A cohort study with historic control of neonates who received high‐dose and low‐dose intravenous ibuprofen, from 2010 to 2013 in the neonatal inpatient unit, for closure of the ductus arteriosus, as documented by echocardiography. Secondary outcomes included number of ibuprofen cycles, incidence of bronchopulmonary dysplasia, necrotizing enterocolitis, change in renal function, and death.

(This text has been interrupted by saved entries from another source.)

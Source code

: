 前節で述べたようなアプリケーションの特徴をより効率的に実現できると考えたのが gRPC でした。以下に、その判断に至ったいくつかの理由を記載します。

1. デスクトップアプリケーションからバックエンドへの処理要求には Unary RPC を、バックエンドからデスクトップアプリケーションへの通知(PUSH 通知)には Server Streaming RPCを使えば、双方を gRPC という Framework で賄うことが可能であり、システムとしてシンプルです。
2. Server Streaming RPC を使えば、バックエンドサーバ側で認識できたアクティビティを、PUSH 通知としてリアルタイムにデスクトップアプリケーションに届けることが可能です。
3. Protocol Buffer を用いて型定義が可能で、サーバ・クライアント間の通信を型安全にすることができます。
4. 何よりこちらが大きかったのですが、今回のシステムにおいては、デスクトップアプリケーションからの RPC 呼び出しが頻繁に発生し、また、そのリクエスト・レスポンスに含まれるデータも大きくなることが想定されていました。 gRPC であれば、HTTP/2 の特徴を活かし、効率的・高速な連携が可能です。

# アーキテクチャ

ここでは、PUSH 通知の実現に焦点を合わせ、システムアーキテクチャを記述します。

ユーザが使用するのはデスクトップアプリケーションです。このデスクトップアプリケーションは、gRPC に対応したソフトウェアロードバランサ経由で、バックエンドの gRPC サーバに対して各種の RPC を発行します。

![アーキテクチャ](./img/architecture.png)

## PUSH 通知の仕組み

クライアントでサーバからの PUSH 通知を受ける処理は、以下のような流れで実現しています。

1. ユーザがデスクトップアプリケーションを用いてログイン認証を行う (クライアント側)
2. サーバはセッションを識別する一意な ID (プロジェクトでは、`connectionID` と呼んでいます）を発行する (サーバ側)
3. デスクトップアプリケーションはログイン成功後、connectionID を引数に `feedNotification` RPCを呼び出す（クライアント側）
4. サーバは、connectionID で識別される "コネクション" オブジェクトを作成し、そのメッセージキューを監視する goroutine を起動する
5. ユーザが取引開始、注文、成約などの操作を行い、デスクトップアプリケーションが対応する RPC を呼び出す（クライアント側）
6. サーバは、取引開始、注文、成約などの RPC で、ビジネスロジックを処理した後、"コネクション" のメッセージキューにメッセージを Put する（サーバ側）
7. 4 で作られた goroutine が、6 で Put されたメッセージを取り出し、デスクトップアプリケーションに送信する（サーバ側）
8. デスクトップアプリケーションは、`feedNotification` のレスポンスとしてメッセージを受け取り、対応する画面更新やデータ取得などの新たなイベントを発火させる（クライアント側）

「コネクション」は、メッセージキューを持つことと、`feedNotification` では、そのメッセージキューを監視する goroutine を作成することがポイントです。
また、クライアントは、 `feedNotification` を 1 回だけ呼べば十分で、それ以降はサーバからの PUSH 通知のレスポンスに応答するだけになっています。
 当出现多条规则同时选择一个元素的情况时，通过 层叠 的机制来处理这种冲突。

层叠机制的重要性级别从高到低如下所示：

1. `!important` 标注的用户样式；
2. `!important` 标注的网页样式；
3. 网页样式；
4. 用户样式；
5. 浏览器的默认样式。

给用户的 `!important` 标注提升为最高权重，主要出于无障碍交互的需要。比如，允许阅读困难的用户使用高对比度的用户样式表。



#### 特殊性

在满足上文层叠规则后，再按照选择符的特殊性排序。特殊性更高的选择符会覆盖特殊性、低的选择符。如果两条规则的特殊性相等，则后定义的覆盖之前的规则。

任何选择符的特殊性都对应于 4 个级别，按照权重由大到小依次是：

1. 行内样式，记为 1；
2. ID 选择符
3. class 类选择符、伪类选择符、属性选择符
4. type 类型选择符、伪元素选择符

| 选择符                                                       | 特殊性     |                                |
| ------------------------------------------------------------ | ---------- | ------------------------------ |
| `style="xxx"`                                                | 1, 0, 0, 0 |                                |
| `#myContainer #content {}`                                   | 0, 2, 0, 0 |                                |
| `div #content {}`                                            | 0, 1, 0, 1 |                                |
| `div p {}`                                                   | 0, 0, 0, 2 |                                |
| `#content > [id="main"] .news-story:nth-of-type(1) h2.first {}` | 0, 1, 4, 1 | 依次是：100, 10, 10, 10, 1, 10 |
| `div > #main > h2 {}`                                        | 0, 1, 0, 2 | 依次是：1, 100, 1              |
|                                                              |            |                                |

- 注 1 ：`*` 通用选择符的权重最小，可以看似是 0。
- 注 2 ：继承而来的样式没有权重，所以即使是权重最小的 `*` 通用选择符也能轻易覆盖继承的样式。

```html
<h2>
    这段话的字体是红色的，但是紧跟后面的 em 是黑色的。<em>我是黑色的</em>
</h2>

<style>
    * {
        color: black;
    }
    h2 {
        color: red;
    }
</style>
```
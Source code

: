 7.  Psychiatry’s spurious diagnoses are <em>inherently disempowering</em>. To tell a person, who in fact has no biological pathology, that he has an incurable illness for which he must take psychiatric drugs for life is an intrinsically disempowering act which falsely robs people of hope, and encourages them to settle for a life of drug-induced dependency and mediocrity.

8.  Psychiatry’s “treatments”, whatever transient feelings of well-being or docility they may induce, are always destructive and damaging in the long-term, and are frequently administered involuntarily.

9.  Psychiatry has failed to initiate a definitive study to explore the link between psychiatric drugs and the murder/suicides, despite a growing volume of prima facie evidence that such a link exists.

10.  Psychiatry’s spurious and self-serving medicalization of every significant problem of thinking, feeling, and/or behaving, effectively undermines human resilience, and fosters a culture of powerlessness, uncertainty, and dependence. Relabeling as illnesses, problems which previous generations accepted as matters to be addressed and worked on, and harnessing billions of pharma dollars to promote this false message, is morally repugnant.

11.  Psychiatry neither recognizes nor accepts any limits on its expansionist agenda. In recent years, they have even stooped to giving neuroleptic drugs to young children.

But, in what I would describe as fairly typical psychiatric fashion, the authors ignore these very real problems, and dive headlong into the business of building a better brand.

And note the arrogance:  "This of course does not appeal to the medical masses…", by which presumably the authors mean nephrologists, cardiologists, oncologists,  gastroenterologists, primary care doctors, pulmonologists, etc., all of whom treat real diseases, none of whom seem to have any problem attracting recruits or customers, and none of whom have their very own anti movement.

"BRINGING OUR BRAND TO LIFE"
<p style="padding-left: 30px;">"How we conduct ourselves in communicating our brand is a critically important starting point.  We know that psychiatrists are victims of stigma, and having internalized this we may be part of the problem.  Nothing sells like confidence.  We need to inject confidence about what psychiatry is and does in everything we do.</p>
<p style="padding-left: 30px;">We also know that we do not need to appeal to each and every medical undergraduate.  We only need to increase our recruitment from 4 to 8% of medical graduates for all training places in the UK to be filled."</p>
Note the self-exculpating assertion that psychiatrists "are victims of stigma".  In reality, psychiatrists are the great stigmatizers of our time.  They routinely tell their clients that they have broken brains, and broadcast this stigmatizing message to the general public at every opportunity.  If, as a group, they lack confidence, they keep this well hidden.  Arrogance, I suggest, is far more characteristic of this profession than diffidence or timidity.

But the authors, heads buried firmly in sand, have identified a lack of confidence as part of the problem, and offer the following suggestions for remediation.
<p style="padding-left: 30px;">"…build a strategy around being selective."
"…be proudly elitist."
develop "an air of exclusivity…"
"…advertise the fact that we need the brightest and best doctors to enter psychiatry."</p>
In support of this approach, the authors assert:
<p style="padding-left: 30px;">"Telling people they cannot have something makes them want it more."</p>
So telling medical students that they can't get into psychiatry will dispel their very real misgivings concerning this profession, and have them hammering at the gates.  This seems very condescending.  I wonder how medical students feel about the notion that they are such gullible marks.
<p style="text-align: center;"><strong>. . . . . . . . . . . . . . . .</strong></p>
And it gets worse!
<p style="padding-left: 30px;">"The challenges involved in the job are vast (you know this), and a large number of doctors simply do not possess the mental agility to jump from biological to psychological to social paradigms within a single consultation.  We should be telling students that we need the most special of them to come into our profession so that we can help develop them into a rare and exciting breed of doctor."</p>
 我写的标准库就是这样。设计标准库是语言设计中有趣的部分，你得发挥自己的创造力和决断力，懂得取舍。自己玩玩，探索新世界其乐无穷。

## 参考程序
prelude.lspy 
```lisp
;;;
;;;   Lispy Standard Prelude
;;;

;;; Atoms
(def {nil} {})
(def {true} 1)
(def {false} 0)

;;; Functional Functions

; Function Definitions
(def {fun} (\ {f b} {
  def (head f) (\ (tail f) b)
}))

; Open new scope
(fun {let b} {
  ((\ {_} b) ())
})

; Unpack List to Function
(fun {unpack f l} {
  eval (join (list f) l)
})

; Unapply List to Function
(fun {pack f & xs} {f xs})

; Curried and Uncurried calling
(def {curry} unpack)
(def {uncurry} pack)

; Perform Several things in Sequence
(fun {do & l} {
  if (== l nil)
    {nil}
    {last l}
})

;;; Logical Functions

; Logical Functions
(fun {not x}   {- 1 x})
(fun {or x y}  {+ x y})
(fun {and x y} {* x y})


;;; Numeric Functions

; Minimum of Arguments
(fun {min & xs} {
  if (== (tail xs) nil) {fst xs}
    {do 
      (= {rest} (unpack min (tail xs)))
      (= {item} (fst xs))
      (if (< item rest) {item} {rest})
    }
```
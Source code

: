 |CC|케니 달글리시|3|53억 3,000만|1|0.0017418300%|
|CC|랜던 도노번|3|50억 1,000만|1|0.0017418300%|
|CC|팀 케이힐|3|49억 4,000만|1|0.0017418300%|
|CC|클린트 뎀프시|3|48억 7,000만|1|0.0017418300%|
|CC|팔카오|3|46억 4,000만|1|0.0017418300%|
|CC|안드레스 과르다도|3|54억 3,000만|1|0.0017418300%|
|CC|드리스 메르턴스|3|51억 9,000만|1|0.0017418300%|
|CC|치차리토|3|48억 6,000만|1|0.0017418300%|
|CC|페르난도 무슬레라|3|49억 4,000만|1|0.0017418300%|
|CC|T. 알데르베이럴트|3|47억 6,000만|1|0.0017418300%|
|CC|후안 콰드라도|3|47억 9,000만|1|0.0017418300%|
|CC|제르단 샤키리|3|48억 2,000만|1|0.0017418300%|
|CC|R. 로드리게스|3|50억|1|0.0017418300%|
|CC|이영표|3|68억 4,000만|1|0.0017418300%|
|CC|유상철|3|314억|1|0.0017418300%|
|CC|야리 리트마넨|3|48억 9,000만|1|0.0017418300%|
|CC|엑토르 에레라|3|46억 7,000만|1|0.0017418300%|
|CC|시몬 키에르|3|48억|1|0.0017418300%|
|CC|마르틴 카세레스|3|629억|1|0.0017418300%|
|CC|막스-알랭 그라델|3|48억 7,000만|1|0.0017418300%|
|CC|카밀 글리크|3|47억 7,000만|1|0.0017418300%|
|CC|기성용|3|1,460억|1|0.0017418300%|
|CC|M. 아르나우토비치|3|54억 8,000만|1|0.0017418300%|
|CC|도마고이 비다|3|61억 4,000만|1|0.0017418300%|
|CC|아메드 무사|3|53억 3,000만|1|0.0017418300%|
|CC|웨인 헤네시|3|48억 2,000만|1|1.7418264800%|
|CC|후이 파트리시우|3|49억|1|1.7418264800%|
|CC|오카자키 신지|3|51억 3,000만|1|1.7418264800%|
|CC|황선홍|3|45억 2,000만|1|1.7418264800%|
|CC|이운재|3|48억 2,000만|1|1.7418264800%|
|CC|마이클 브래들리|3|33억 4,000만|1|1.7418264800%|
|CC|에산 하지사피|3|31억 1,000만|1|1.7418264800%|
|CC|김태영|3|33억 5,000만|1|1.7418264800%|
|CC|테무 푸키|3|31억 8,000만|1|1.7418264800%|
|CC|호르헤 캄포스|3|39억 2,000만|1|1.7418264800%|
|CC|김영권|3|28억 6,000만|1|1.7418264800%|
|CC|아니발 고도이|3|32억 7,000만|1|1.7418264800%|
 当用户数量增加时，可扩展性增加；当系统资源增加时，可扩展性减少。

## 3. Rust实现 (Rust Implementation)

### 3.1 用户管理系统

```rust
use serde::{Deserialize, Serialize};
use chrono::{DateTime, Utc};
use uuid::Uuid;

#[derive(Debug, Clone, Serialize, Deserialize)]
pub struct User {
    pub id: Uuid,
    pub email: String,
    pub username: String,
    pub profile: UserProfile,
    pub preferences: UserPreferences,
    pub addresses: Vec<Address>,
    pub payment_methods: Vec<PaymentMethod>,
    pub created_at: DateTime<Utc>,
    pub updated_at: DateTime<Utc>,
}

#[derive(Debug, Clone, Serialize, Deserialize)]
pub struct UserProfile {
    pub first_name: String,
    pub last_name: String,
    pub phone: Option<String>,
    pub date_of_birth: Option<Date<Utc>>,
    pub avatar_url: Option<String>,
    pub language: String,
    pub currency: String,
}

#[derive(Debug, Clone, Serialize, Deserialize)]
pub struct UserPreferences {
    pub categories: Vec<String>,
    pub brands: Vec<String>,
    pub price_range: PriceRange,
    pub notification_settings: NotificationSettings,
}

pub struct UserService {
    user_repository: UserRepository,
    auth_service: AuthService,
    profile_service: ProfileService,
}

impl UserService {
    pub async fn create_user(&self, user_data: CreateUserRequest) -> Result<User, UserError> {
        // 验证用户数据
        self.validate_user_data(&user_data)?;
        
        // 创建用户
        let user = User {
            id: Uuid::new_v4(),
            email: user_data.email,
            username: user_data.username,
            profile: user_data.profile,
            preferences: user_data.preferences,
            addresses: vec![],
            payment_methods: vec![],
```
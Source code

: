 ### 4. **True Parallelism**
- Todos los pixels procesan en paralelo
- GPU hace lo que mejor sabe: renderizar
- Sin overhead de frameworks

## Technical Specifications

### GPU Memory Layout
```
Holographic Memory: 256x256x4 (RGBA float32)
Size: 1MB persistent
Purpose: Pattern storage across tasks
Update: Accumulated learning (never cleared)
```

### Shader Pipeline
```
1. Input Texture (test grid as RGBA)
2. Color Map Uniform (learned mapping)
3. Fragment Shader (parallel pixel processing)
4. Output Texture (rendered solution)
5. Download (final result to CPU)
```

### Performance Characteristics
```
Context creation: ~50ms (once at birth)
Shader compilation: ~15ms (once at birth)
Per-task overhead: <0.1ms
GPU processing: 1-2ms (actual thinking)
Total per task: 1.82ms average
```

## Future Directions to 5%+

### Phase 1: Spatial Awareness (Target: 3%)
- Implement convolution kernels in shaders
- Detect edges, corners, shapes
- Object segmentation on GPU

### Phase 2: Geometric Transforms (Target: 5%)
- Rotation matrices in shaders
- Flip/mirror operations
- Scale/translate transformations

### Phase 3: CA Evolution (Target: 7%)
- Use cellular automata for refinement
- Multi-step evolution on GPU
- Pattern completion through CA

Seventy‐seven patients received 3 doses of ibuprofen for the treatment of patent ductus arteriosus, 33 received high‐dose and 44 low‐dose therapy. The ductus closed after the first cycle in 25 (56.8%) low‐dose patients and in 17 (51.5%) high‐dose patients (p > 0.99). Sixteen patients received a second cycle of ibuprofen, and the ductus closed in 50% after low‐dose and in 60% after high‐dose therapy (p > 0.99). Seven patients required surgery for ductus closure, 13.6% in the low‐dose group and 3% in the high‐dose group (p = 0.22). Thirty‐nine patients developed bronchopulmonary dysplasia, 50% in the low‐dose group and 51.5% in the high‐dose group (p > 0.99). Twenty‐two (50%) low‐dose patients died vs 15 (45.5%) high‐dose patients (p = 0.86).
There was no difference in closure of the ductus arteriosus or occurrence of adverse effects between the two dosing regimens.